Tuesday, 17 July 2012

furhter thoughts

A response to someone who is analysing the effect of unjustly operating laws on minorities in developing countries:

I agree that this kind of intolerance and bigotry and inequality can indeed occur even in developed Western nations, but as you are observing, if it happens here it is being done subtly, but the uneven application or effect of particular laws, and by common law interpretations that are archaic, or by pathetic and weak excuses by the legislators and legal authorities who raise up all  disingenuous excuses for not doing anything, which really indicates in my view that they do hold bigoted views but aren't saying it.   one of the lamest excuses by our Attorney General is that the law in question is  available for everyone and is not targeted against gays and can be used by men  or women, which completely ignores the fact that a man using provocation as an  excuse for bashing his wife to death would be not acceptable to the community  and a woman bashing a man for a low level unwanted pass would be met with  complete horror.

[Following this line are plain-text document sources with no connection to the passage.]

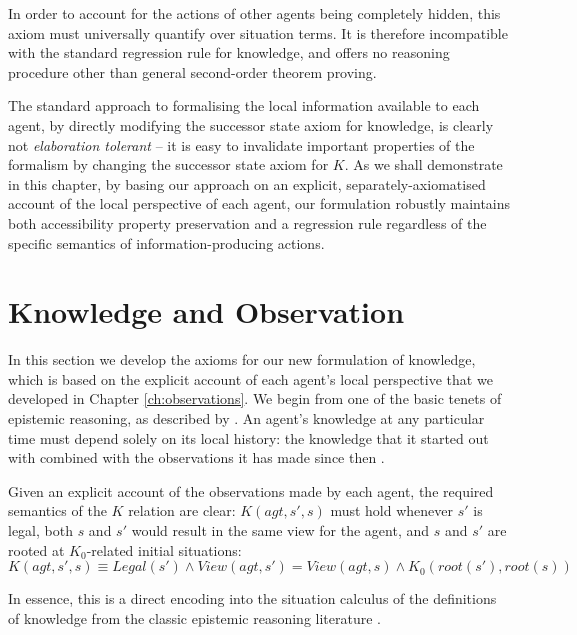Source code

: In order to account for the actions of other agents being completely
hidden, this axiom must universally quantify over situation terms.
It is therefore incompatible with the standard regression rule for
knowledge, and \citep{Lesperance99sitcalc_approach} offers no reasoning
procedure other than general second-order theorem proving.

The standard approach to formalising the local information available
to each agent, by directly modifying the successor state axiom for
knowledge, is clearly not \emph{elaboration tolerant} -- it is easy
to invalidate important properties of the formalism by changing the
successor state axiom for $K$. As we shall demonstrate in this chapter,
by basing our approach on an explicit, separately-axiomatised account
of the local perspective of each agent, our formulation robustly maintains
both accessibility property preservation and a regression rule regardless
of the specific semantics of information-producing actions.


\section{Knowledge and Observation\label{sec:Knowledge:Observation}}

In this section we develop the axioms for our new formulation of knowledge,
which is based on the explicit account of each agent's local perspective
that we developed in Chapter \ref{ch:observations}. We begin from
one of the basic tenets of epistemic reasoning, as described by \citep{halpern90knowledge_distrib}.
An agent's knowledge at any particular time must depend solely on
its local history: the knowledge that it started out with combined
with the observations it has made since then .

Given an explicit account of the observations made by each agent,
the required semantics of the $K$ relation are clear: $K(agt,s',s)$
must hold whenever $s'$ is legal, both $s$ and $s'$ would result
in the same view for the agent, and $s$ and $s'$ are rooted at $K_{0}$-related
initial situations:\begin{equation}
K(agt,s',s)\equiv Legal(s')\wedge View(agt,s')=View(agt,s)\wedge K_{0}(root(s'),root(s))\label{eq:k-desired}\end{equation}


In essence, this is a direct encoding into the situation calculus
of the definitions of knowledge from the classic epistemic reasoning
literature \citep{parikh85dist_knowledge,halpern90knowledge_distrib,fagin95}.


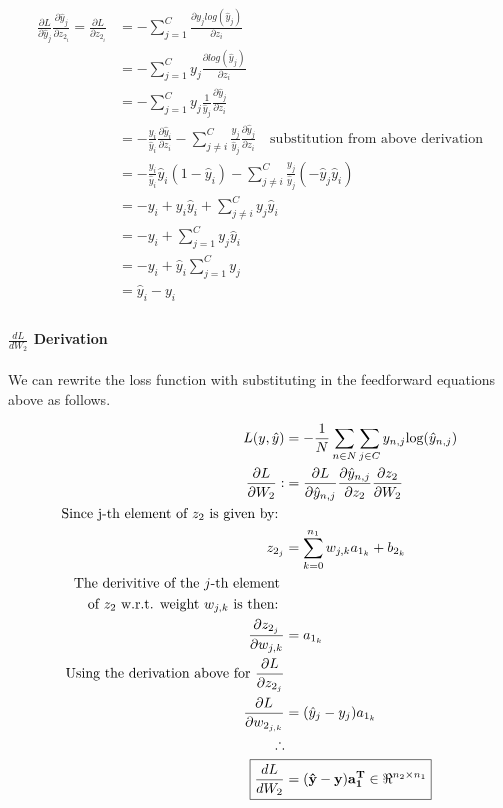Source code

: \documentclass[]{article}
\begin{document}
\begin{align*}
 \frac{\partial L }{\partial  \hat{y}_{j} }  \frac{\partial  \hat{y}_{j} }{\partial z_{2_i}}  =\frac{\partial L}{\partial z_{2_i}} &= - \sum_{j=1}^C \frac{\partial y_j log(\hat{y}_j)}{\partial z_i}{} \\
&=- \sum_{j=1}^C y_j \frac{\partial log(\hat{y}_j)}{\partial z_i} \\
&= - \sum_{j=1}^C y_j \frac{1}{\hat{y}_j} \frac{\partial \hat{y}_j}{\partial z_i} \\
&= - \frac{y_i}{\hat{y}_i} \frac{\partial \hat{y}_i}{\partial z_i} - \sum_{j \neq i}^C \frac{y_j}{\hat{y}_j} \frac{\partial \hat{y}_j}{\partial z_i} \quad \text{substitution from above derivation}\\
&= - \frac{y_i}{\hat{y}_i} \hat{y}_i (1-\hat{y}_i) - \sum_{j \neq i}^C \frac{y_j}{\hat{y}_j} (-\hat{y}_j \hat{y}_i) \\
&= - y_i + y_i \hat{y}_i + \sum_{j \neq i}^C y_j \hat{y}_i  \\
&= - y_i + \sum_{j = 1}^C y_j \hat{y}_i \\
&= -y_i + \hat{y}_i \sum_{j = 1}^C y_j \\
& = \hat{y}_i - y_i \\
\end{align*}
\paragraph{ $\frac{dL}{dW_2}$ Derivation}
We can rewrite the loss function with substituting in the feedforward equations above as follows.

\begin{align*}
L(y,\hat{y}) &= -  \frac{1}{N} \sum_{n \in N} \sum_{j\in C} y_{n,j} \text{log}(\hat{y}_{n,j} ) \\
\frac{\partial L}{\partial W_2} : &=  \frac{\partial L }{\partial  \hat{y}_{n,j} }      \frac{\partial  \hat{y}_{n,j} }{\partial z_2} \frac{\partial z_2}{\partial W_2}\\
\text{Since j-th element of $z_2$ is given by: } \\
z_{2_j} &= \sum_{k = 0}^{n_1}w_{j,k}a_{1_k} + b_{2_k}\\ 
\text{The derivitive of the $j$-th element }\\
\text{of $z_2$ w.r.t. weight $w_{j,k}$ is then: }\\
\frac{\partial z_{2_j}}{\partial w_{j,k}} &= a_{1_k}\\
\text{Using the derivation above for  $\frac{\partial L}{\partial z_{2_j}}$}\\
\frac{\partial L}{\partial w_{2_{j,k}}} &=  (\hat{y}_j - y_j )a_{1_k} \\
\therefore \\
\Aboxed{ \frac{dL}{dW_2} &= (\mathbf{\hat{y} - y})\mathbf{a_1^T} \in  \Re^{n_2 \times n_1}}\\
\end{align*}
\end{document}
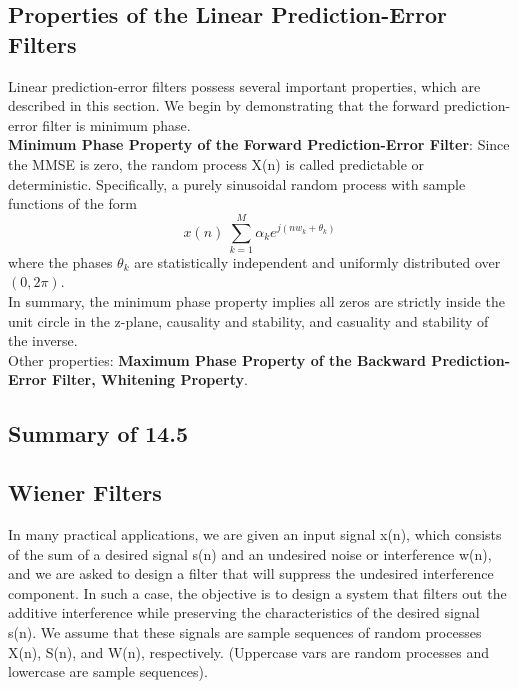 \documentclass{article}
\begin{document}
\subsection{Properties of the Linear Prediction-Error Filters }
Linear prediction-error filters possess several important properties, which
are described in this section. We begin by demonstrating that the forward
prediction-error filter is minimum phase. \\
\vspace{1em}
\textbf{Minimum Phase Property of the Forward Prediction-Error Filter}:  Since the MMSE is zero, the random process X(n) is called predictable or deterministic. Specifically, a purely sinusoidal
random process with sample functions of the form
\begin{equation}
x(n) \ \sum_{k=1}^{M}\alpha_ke^{j(nw_k+\theta_k)}
\end{equation}
where the phases $\theta_k$ are statistically independent and uniformly distributed over $(0,2\pi)$. \\
\vspace{1em}
In summary, the minimum phase property implies all zeros are strictly inside the unit circle in the z-plane, causality and stability, and casuality and stability of the inverse. \\
\vspace{1em}
Other properties: \textbf{Maximum Phase Property of the Backward Prediction-Error
Filter, Whitening Property}.



\subsection{Summary of 14.5}
\subsection{Wiener Filters}
In many practical applications, we are given an input signal x(n), which
consists of the sum of a desired signal s(n) and an undesired noise or interference w(n), and we are asked to design a filter that will suppress the undesired interference component. In such a case, the objective is to design a
system that filters out the additive interference while preserving the characteristics of the desired signal s(n). We assume that these signals are sample sequences of random processes X(n), S(n), and W(n), respectively. (Uppercase vars are random processes and lowercase are sample sequences).
\end{document}
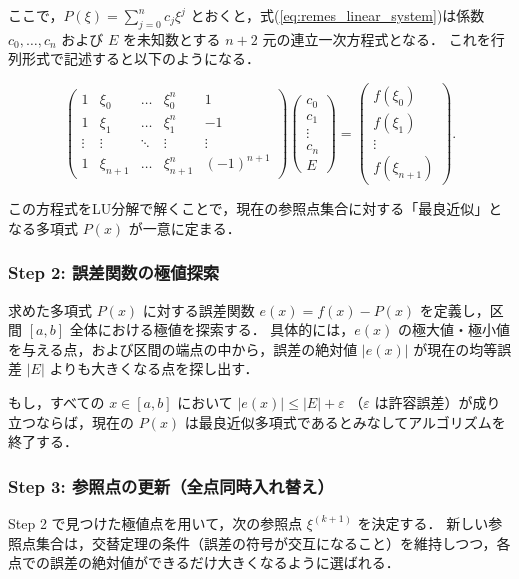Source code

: ここで，$P(\xi) = \sum_{j=0}^n c_j \xi^j$ とおくと，式(\ref{eq:remes_linear_system})は係数 $c_0, \dots, c_n$ および $E$ を未知数とする $n+2$ 元の連立一次方程式となる．
これを行列形式で記述すると以下のようになる．

\begin{equation}
    \left(
    \begin{array}{ccccc}
    1 & \xi_0 & \dots & \xi_0^n & 1 \\
    1 & \xi_1 & \dots & \xi_1^n & -1 \\
    \vdots & \vdots & \ddots & \vdots & \vdots \\
    1 & \xi_{n+1} & \dots & \xi_{n+1}^n & (-1)^{n+1}
    \end{array}
    \right)
    \left(
    \begin{array}{c}
    c_0 \\
    c_1 \\
    \vdots \\
    c_n \\
    E
    \end{array}
    \right)
    =
    \left(
    \begin{array}{c}
    f(\xi_0) \\
    f(\xi_1) \\
    \vdots \\
    f(\xi_{n+1})
    \end{array}
    \right).
\end{equation}

この方程式をLU分解で解くことで，現在の参照点集合に対する「最良近似」となる多項式 $P(x)$ が一意に定まる．

\subsubsection{Step 2: 誤差関数の極値探索}
求めた多項式 $P(x)$ に対する誤差関数 $e(x) = f(x) - P(x)$ を定義し，区間 $[a, b]$ 全体における極値を探索する．
具体的には，$e(x)$ の極大値・極小値を与える点，および区間の端点の中から，誤差の絶対値 $|e(x)|$ が現在の均等誤差 $|E|$ よりも大きくなる点を探し出す．

もし，すべての $x \in [a, b]$ において $|e(x)| \le |E| + \varepsilon$ （$\varepsilon$ は許容誤差）が成り立つならば，現在の $P(x)$ は最良近似多項式であるとみなしてアルゴリズムを終了する．

\subsubsection{Step 3: 参照点の更新（全点同時入れ替え）}
Step 2 で見つけた極値点を用いて，次の参照点 $\xi^{(k+1)}$ を決定する．
新しい参照点集合は，交替定理の条件（誤差の符号が交互になること）を維持しつつ，各点での誤差の絶対値ができるだけ大きくなるように選ばれる．

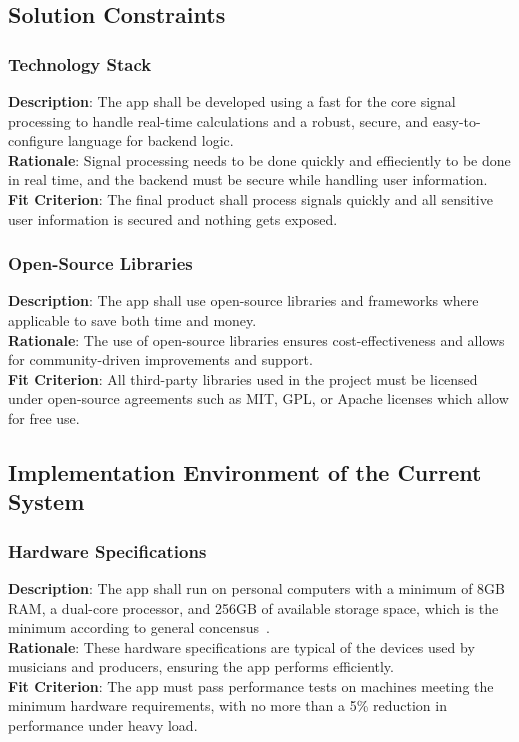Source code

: \documentclass[12pt]{article}
\begin{document}
\subsection{Solution Constraints}
\subsubsection*{Technology Stack}
\textbf{Description}: The app shall be developed using a fast for the core signal processing to handle real-time calculations and a robust, secure, and easy-to-configure language for backend logic.\\
\textbf{Rationale}: Signal processing needs to be done quickly and effieciently to be done in real time, and the backend must be secure while handling user information.\\
\textbf{Fit Criterion}: The final product shall process signals quickly and all sensitive user information is secured and nothing gets exposed.
\subsubsection*{Open-Source Libraries}
\textbf{Description}: The app shall use open-source libraries and frameworks where applicable to save both time and money.\\
\textbf{Rationale}: The use of open-source libraries ensures cost-effectiveness and allows for community-driven improvements and support.\\
\textbf{Fit Criterion}: All third-party libraries used in the project must be licensed under open-source agreements such as MIT, GPL, or Apache licenses which allow for free use.

\subsection{Implementation Environment of the Current System}
\subsubsection*{Hardware Specifications}
\textbf{Description}: The app shall run on personal computers with a minimum of 8GB RAM, a dual-core processor, and 256GB of available storage space, which is the minimum according to general concensus~\cite{music-specs}.\\
\textbf{Rationale}: These hardware specifications are typical of the devices used by musicians and producers, ensuring the app performs efficiently.\\
\textbf{Fit Criterion}: The app must pass performance tests on machines meeting the minimum hardware requirements, with no more than a 5\% reduction in performance under heavy load.
\end{document}
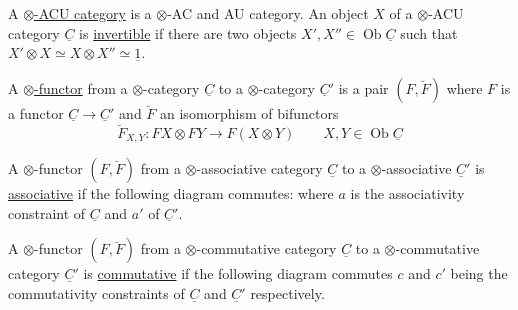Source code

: A \uline{$\otimes$-ACU category} is a $\otimes$-AC and AU category. An object $X$ of a $\otimes$-ACU category $\underline{C}$ is \uline{invertible} if there are two objects $X',X''\in\operatorname{Ob}\underline{C}$ such that $X'\otimes X\simeq X\otimes X''\simeq\underline{1}$.

A \uline{$\otimes$-functor} from a $\otimes$-category $\underline{C}$ to a $\otimes$-category $\underline{C}'$ is a pair $(F,\breve F)$ where $F$ is a functor $\underline{C}\longrightarrow\underline{C}'$ and $\breve F$ an isomorphism of bifunctors
\[
\breve F_{X,Y}:FX\otimes FY\longrightarrow F(X\otimes Y)\qquad X,Y\in\operatorname{Ob}\underline{C}
\]

A $\otimes$-functor $(F,\breve F)$ from a $\otimes$-associative category $\underline{C}$ to a $\otimes$-associative  $\underline{C}'$ is \uline{associative} if the following diagram commutes:
where $a$ is the associativity constraint of $\underline{C}$ and $a'$ of $\underline{C}'$.

A $\otimes$-functor $(F,\breve F)$ from a $\otimes$-commutative category $\underline{C}$ to a $\otimes$-commutative category $\underline{C}'$ is \uline{commutative} if the following diagram commutes
$c$ and $c'$ being the commutativity constraints of $\underline{C}$ and $\underline{C}'$ respectively.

The attorney general here says 'we can't go changing laws  lightly becuase of petitions' but then in other cases says, 'we must take into  account communuty standards and expectations.' which means that in effect he is  saying that they listen carefully to some groups within society and give weight  to their needs and concerns and ignore or minimise others due to some  undisclosed and unjust internal standard that i suspect is actually bigotry,  ignorance and a hatred for what they see as merely a 'gay agenda'   you are on to something with this. In the west, you can still be (sadly)  bigoted and unequal, but in the West, it has to be masked with a thin veil of  democratic rhetoric and excuses (usually which are inconsistent and illogical  and contradictory) but which are minimally plausible for the audience, but don't  stand up to rigorous analysis.